══ MATERIAL SUPPLIED ══

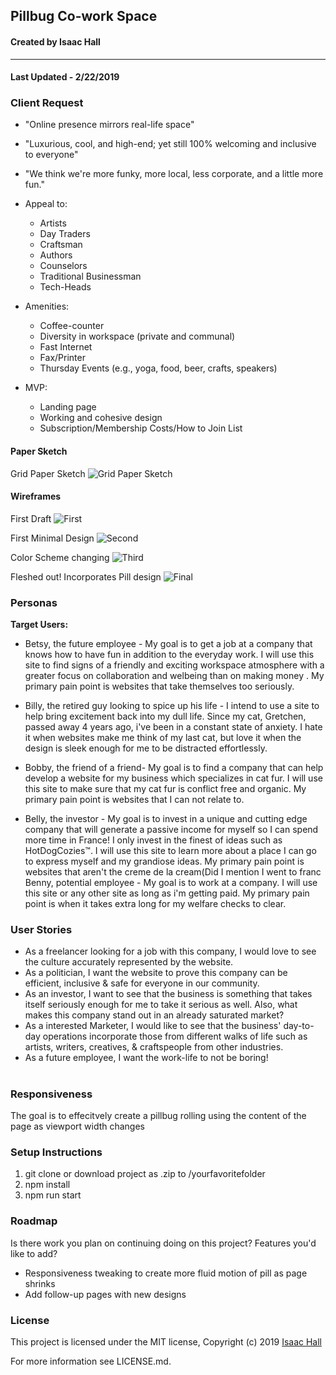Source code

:## Pillbug Co-work Space
#### Created by Isaac Hall
---

#### Last Updated - 2/22/2019

### Client Request

* "Online presence mirrors real-life space"

* "Luxurious, cool, and high-end; yet still 100% welcoming and inclusive to everyone"

* "We think we're more funky, more local, less corporate, and a little more fun."

* Appeal to:
  * Artists
  * Day Traders
  * Craftsman
  * Authors
  * Counselors
  * Traditional Businessman
  * Tech-Heads


* Amenities:
  * Coffee-counter
  * Diversity in workspace (private and communal)
  * Fast Internet
  * Fax/Printer
  * Thursday Events (e.g., yoga, food, beer, crafts, speakers)


* MVP:
  * Landing page
  * Working and cohesive design
  * Subscription/Membership Costs/How to Join List


#### Paper Sketch

Grid Paper Sketch ![Grid Paper Sketch](src/assets/images/Sketch.jpg)

#### Wireframes

First Draft ![First](src/assets/images/Screen1.png)

First Minimal Design ![Second](src/assets/images/Screen2.png)

Color Scheme changing ![Third](src/assets/images/Screen3.png)

Fleshed out! Incorporates Pill design ![Final](src/assets/images/Screen4.png)

### Personas

**Target Users:**

* Betsy, the future employee - My goal is to get a job at a company that knows how to have fun in addition to the everyday work. I will use this site to find signs of a friendly and exciting workspace atmosphere with a greater focus on collaboration and welbeing than on making money . My primary pain point is websites that take themselves too seriously.

* Billy, the retired guy looking to spice up his life - I intend to use a site to help bring excitement back into my dull life. Since my cat, Gretchen, passed away 4 years ago, i've been in a constant state of anxiety. I hate it when websites make me think of my last cat, but love it when the design is sleek enough for me to be distracted effortlessly.

* Bobby, the friend of a friend- My goal is to find a company that can help develop a website for my business which specializes in cat fur. I will use this site to make sure that my cat fur is conflict free and organic. My primary pain point is websites that I can not relate to.

* Belly, the investor - My goal is to invest in a unique and cutting edge company that will generate a passive income for myself so I can spend more time in France! I only invest in the finest of ideas such as HotDogCozies&trade;. I will use this site to learn more about a place I can go to express myself and my grandiose ideas. My primary pain point is websites that aren't the creme de la cream(Did I mention I went to franc Benny, potential employee - My goal is to work at a company. I will use this site or any other site as long as i'm getting paid. My primary pain point is when it takes extra long for my welfare checks to clear.


### User Stories

* As a freelancer looking for a job with this company, I would love to see the culture accurately represented by the website.
* As a politician, I want the website to prove this company can be efficient, inclusive & safe for everyone in our community.
* As an investor, I want to see that the business is something that takes itself seriously enough for me to take it serious as well. Also, what makes this company stand out in an already saturated market?
* As a interested Marketer, I would like to see that the business' day-to-day operations incorporate those from different walks of life such as artists, writers, creatives, & craftspeople from other industries.
* As a future employee, I want the work-life to not be boring!

#
### Responsiveness

The goal is to effecitvely create a pillbug rolling using the content of the page as viewport width changes

### Setup Instructions

1. git clone or download project as .zip to /yourfavoritefolder
2. npm install
3. npm run start


### Roadmap

Is there work you plan on continuing doing on this project? Features you'd like to add?

* Responsiveness tweaking to create more fluid motion of pill as page shrinks
* Add follow-up pages with new designs

### License
This project is licensed under the MIT license, Copyright (c) 2019 [Isaac Hall](/LICENSE.md)

For more information see LICENSE.md.
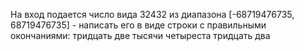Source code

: На вход подается число вида 32432 из диапазона [-68719476735, 68719476735] - написать его в виде строки с правильными окончаниями: тридцать две тысячи четыреста тридцать два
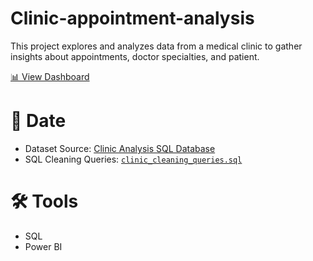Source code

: # Clinic-appointment-analysis

This project explores and analyzes data from a medical clinic to gather insights about appointments, doctor specialties, and patient.

[📊 View Dashboard](https://app.powerbi.com/view?r=eyJrIjoiNTE3MDk2MDktZWRmNi00YWE0LThkYzEtYWVhYWZhZmIwYjMwIiwidCI6IjA5OTFkM2NiLWY3MTYtNDY0My05NGUwLTQxYzE5Y2MzZWQ1NSJ9)

# 📁 Date
- Dataset Source: [Clinic Analysis SQL Database](https://www.kaggle.com/datasets/rizwanali324/clinic-case-study-dataset?resource=download)  
- SQL Cleaning Queries: [`clinic_cleaning_queries.sql`](clinic_cleaning_queries.sql)

# 🛠 Tools
- SQL
- Power BI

═══

__TASK REQUIREMENTS__
Copy out the entries verbatim, but skip every picture.

__SOLUTION TO THIS TASK__
Source code

:## Pillbug Co-work Space
#### Created by Isaac Hall
---

#### Last Updated - 2/22/2019

### Client Request

* "Online presence mirrors real-life space"

* "Luxurious, cool, and high-end; yet still 100% welcoming and inclusive to everyone"

* "We think we're more funky, more local, less corporate, and a little more fun."

* Appeal to:
  * Artists
  * Day Traders
  * Craftsman
  * Authors
  * Counselors
  * Traditional Businessman
  * Tech-Heads


* Amenities:
  * Coffee-counter
  * Diversity in workspace (private and communal)
  * Fast Internet
  * Fax/Printer
  * Thursday Events (e.g., yoga, food, beer, crafts, speakers)


* MVP:
  * Landing page
  * Working and cohesive design
  * Subscription/Membership Costs/How to Join List


#### Paper Sketch

Grid Paper Sketch ![Grid Paper Sketch](src/assets/images/Sketch.jpg)

#### Wireframes

First Draft ![First](src/assets/images/Screen1.png)

First Minimal Design ![Second](src/assets/images/Screen2.png)

Color Scheme changing ![Third](src/assets/images/Screen3.png)

Fleshed out! Incorporates Pill design ![Final](src/assets/images/Screen4.png)

### Personas

**Target Users:**

* Betsy, the future employee - My goal is to get a job at a company that knows how to have fun in addition to the everyday work. I will use this site to find signs of a friendly and exciting workspace atmosphere with a greater focus on collaboration and welbeing than on making money . My primary pain point is websites that take themselves too seriously.

* Billy, the retired guy looking to spice up his life - I intend to use a site to help bring excitement back into my dull life. Since my cat, Gretchen, passed away 4 years ago, i've been in a constant state of anxiety. I hate it when websites make me think of my last cat, but love it when the design is sleek enough for me to be distracted effortlessly.

* Bobby, the friend of a friend- My goal is to find a company that can help develop a website for my business which specializes in cat fur. I will use this site to make sure that my cat fur is conflict free and organic. My primary pain point is websites that I can not relate to.

* Belly, the investor - My goal is to invest in a unique and cutting edge company that will generate a passive income for myself so I can spend more time in France! I only invest in the finest of ideas such as HotDogCozies&trade;. I will use this site to learn more about a place I can go to express myself and my grandiose ideas. My primary pain point is websites that aren't the creme de la cream(Did I mention I went to franc Benny, potential employee - My goal is to work at a company. I will use this site or any other site as long as i'm getting paid. My primary pain point is when it takes extra long for my welfare checks to clear.


### User Stories

* As a freelancer looking for a job with this company, I would love to see the culture accurately represented by the website.
* As a politician, I want the website to prove this company can be efficient, inclusive & safe for everyone in our community.
* As an investor, I want to see that the business is something that takes itself seriously enough for me to take it serious as well. Also, what makes this company stand out in an already saturated market?
* As a interested Marketer, I would like to see that the business' day-to-day operations incorporate those from different walks of life such as artists, writers, creatives, & craftspeople from other industries.
* As a future employee, I want the work-life to not be boring!

#
### Responsiveness

The goal is to effecitvely create a pillbug rolling using the content of the page as viewport width changes

### Setup Instructions

1. git clone or download project as .zip to /yourfavoritefolder
2. npm install
3. npm run start


### Roadmap

Is there work you plan on continuing doing on this project? Features you'd like to add?

* Responsiveness tweaking to create more fluid motion of pill as page shrinks
* Add follow-up pages with new designs

### License
This project is licensed under the MIT license, Copyright (c) 2019 [Isaac Hall](/LICENSE.md)

For more information see LICENSE.md.
Source code

: На вход подается число вида 32432 из диапазона [-68719476735, 68719476735] - написать его в виде строки с правильными окончаниями: тридцать две тысячи четыреста тридцать два
Source code

: # Clinic-appointment-analysis

This project explores and analyzes data from a medical clinic to gather insights about appointments, doctor specialties, and patient.

[📊 View Dashboard](https://app.powerbi.com/view?r=eyJrIjoiNTE3MDk2MDktZWRmNi00YWE0LThkYzEtYWVhYWZhZmIwYjMwIiwidCI6IjA5OTFkM2NiLWY3MTYtNDY0My05NGUwLTQxYzE5Y2MzZWQ1NSJ9)

# 📁 Date
- Dataset Source: [Clinic Analysis SQL Database](https://www.kaggle.com/datasets/rizwanali324/clinic-case-study-dataset?resource=download)  
- SQL Cleaning Queries: [`clinic_cleaning_queries.sql`](clinic_cleaning_queries.sql)

# 🛠 Tools
- SQL
- Power BI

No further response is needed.